Your assignment:
Look through the lines below, find those with the word "following", and copy them.

Excerpts from a dataset:
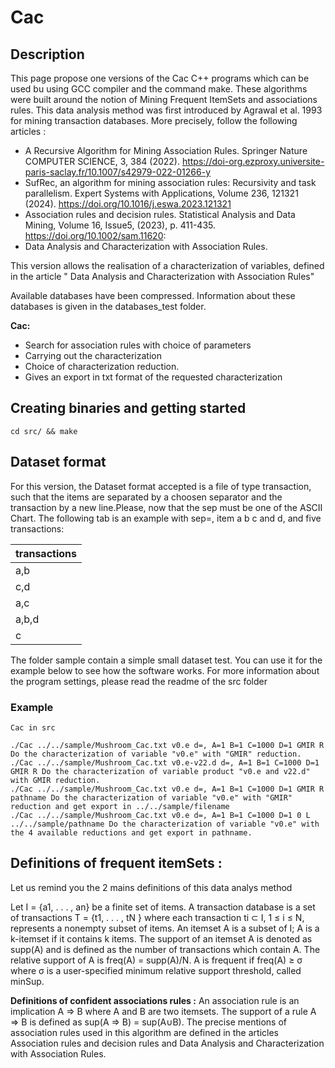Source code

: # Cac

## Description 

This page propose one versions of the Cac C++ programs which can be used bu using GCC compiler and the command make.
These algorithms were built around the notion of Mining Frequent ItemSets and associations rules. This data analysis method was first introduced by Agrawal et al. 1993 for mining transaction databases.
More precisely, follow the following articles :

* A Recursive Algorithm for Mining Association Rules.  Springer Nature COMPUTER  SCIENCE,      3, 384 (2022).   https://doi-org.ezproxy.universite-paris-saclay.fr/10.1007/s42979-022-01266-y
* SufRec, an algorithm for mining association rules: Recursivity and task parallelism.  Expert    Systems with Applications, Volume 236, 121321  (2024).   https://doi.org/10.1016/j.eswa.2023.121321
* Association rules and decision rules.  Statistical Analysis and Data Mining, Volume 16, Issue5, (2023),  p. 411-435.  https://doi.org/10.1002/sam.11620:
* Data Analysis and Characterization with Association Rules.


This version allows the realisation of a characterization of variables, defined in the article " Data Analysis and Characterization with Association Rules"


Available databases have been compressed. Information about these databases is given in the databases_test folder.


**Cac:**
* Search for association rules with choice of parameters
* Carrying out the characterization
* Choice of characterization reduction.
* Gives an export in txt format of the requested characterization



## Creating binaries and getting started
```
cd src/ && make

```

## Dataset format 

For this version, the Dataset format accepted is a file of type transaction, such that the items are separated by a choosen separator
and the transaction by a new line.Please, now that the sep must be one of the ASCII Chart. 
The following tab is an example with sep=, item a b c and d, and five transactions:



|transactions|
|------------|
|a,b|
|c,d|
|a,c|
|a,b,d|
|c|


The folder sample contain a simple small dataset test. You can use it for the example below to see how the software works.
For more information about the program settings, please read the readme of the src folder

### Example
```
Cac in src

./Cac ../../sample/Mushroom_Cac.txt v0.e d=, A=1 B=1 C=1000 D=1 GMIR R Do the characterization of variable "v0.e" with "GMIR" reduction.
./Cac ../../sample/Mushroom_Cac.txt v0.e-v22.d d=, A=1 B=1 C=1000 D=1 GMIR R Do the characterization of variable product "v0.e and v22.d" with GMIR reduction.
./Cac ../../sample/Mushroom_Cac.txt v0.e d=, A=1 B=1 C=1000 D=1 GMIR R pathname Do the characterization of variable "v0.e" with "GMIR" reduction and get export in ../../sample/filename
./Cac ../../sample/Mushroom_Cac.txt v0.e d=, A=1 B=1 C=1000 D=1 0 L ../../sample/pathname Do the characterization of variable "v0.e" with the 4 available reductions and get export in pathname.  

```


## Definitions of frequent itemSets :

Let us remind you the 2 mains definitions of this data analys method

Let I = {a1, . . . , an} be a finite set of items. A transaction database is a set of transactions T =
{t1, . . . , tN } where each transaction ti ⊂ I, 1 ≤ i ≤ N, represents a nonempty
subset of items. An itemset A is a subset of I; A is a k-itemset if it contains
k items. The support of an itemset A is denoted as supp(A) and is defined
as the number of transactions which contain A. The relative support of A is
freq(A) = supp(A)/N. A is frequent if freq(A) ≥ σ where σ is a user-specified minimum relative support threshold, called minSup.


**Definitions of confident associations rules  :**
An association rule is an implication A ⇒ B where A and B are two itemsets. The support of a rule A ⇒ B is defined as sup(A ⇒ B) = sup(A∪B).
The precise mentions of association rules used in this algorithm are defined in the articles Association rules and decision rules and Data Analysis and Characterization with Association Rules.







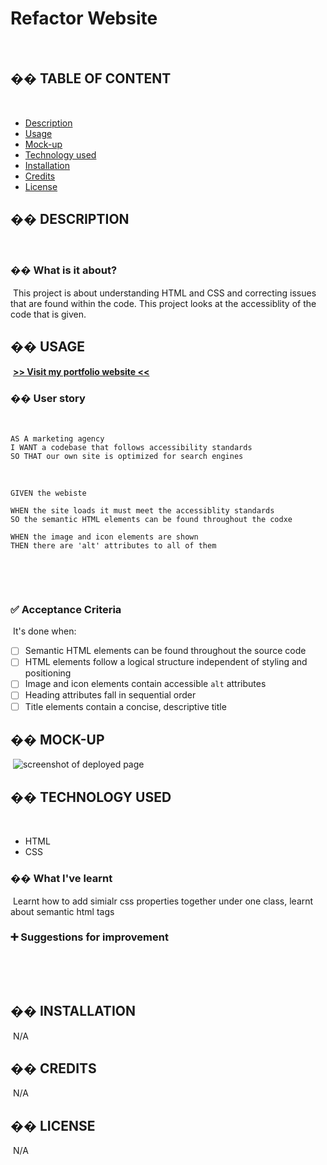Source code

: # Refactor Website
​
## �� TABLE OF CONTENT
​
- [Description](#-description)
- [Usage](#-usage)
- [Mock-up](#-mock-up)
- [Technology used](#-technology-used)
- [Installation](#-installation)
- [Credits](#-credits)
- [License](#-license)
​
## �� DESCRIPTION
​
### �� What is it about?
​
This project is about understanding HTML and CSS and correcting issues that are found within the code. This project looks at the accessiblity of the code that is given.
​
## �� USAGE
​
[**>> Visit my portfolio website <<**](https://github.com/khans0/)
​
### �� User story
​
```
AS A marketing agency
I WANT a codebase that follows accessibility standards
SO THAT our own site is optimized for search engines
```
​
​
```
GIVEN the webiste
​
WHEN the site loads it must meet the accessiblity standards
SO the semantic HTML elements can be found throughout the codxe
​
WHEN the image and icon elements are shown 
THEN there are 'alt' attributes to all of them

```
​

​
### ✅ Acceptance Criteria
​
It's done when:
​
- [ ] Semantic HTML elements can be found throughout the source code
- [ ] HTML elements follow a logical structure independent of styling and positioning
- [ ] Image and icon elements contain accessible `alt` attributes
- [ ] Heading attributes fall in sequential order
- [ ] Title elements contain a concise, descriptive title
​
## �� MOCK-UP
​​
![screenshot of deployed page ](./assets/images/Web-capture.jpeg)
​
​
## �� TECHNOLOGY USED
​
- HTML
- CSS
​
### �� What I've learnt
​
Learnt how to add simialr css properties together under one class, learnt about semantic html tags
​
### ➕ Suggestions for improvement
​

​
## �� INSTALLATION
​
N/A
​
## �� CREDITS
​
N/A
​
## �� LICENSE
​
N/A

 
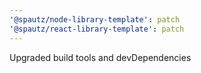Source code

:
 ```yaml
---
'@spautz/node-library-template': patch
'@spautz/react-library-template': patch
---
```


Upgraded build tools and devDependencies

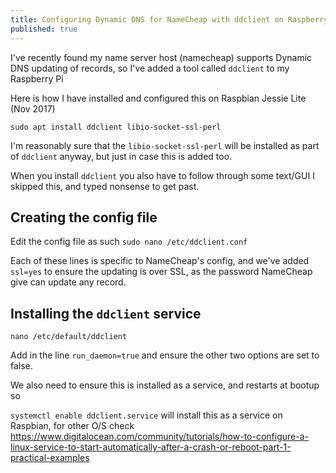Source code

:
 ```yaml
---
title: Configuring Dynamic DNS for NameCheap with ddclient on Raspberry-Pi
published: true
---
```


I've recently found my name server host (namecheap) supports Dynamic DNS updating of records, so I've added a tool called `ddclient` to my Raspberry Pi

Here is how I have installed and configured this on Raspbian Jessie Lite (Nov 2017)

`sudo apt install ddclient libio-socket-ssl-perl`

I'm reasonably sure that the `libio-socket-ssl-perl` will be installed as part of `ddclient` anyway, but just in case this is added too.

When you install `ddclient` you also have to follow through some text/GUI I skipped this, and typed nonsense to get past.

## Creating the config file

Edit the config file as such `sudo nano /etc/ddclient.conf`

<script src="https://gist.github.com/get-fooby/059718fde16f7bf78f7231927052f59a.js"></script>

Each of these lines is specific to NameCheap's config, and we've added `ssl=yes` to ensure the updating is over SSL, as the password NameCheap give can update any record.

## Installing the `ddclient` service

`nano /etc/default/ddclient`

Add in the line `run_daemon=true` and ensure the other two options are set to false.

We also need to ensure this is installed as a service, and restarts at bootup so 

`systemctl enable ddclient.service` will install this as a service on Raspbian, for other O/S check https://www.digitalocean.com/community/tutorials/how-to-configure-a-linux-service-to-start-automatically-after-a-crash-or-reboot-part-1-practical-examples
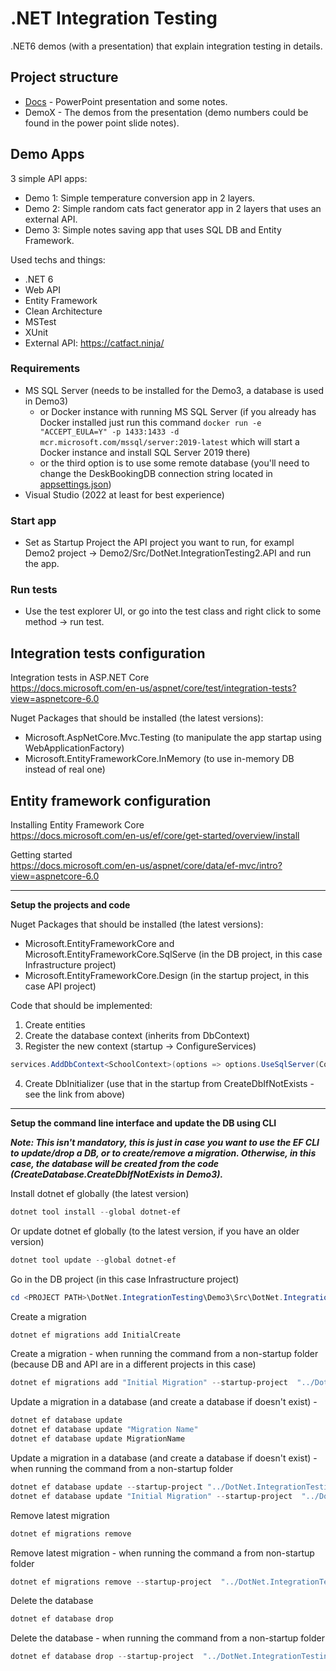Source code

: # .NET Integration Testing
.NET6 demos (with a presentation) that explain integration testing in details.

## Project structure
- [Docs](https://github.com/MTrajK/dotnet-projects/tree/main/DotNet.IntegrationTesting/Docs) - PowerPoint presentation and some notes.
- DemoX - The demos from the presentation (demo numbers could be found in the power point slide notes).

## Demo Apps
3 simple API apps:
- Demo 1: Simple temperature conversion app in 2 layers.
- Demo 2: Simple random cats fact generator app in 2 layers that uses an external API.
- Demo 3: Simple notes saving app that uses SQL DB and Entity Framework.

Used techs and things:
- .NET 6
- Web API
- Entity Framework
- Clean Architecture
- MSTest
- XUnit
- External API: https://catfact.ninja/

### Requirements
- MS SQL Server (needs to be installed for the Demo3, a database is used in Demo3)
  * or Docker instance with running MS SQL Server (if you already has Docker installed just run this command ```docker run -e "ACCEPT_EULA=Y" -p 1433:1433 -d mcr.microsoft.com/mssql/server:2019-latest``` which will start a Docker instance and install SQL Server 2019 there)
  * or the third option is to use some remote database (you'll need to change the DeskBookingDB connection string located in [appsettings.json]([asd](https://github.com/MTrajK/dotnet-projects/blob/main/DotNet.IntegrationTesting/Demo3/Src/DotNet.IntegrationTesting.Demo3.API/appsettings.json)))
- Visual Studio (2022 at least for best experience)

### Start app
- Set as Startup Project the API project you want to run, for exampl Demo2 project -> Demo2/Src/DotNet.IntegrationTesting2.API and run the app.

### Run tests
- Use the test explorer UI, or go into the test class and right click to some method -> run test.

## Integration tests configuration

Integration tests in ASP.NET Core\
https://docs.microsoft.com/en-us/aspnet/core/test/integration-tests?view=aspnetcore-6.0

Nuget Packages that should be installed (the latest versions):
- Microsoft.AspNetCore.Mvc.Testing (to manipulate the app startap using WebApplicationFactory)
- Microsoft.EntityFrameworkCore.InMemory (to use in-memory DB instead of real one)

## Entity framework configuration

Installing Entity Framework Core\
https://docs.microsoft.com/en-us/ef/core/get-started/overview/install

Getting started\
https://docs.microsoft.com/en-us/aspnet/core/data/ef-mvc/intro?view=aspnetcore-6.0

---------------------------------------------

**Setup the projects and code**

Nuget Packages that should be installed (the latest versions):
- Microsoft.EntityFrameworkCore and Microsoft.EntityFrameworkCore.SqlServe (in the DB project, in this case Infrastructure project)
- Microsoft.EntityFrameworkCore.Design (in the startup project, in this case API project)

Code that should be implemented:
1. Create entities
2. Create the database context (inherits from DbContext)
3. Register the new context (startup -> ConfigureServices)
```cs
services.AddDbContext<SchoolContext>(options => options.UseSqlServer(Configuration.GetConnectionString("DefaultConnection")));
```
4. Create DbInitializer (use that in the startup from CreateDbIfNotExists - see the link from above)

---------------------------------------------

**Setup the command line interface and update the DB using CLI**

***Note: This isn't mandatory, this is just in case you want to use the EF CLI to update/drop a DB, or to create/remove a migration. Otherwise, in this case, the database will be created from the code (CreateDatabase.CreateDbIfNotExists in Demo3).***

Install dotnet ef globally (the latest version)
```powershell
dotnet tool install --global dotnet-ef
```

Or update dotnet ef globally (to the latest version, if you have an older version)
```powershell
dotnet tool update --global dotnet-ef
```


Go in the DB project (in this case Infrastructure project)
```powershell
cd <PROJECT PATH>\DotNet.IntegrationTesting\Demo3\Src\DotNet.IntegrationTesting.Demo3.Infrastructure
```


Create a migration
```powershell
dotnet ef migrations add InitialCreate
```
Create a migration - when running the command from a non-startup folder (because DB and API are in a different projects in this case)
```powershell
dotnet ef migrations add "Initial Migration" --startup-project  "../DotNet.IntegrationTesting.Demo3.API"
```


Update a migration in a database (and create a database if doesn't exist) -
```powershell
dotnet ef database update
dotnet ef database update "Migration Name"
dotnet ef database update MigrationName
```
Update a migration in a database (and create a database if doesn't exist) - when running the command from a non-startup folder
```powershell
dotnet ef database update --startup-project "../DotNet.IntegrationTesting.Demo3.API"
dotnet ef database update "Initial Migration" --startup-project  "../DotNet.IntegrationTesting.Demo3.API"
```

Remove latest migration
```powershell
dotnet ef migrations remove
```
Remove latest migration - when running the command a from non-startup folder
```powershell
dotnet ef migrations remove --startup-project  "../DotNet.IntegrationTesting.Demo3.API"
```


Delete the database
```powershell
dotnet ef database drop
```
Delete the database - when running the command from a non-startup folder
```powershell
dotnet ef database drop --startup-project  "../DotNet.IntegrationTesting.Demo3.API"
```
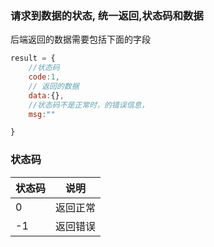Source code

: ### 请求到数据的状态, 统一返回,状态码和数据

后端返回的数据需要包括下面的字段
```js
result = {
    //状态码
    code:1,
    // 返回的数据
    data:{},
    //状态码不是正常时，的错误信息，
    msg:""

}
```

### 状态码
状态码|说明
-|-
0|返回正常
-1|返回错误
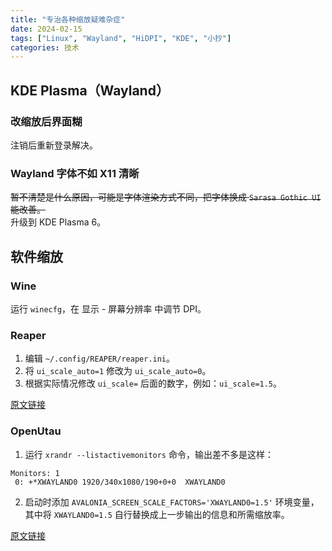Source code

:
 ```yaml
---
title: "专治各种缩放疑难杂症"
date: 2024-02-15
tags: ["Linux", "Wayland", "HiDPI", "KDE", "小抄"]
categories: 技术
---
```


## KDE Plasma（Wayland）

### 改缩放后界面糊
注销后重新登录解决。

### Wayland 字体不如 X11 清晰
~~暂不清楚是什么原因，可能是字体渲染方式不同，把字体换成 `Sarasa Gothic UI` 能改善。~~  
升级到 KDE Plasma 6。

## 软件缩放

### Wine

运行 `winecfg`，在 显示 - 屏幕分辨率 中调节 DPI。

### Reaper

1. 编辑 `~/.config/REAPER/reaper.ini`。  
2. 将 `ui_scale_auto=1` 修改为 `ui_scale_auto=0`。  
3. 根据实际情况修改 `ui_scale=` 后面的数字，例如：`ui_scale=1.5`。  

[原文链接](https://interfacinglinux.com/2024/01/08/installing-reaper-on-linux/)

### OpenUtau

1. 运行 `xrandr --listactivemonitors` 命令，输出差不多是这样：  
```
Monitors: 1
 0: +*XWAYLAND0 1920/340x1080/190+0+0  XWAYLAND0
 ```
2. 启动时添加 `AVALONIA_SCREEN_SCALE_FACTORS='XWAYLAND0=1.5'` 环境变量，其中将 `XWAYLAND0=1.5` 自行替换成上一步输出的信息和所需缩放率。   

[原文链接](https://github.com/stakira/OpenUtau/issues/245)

Problem solution:
More precisely, follow the following articles :
The following tab is an example with sep=, item a b c and d, and five transactions:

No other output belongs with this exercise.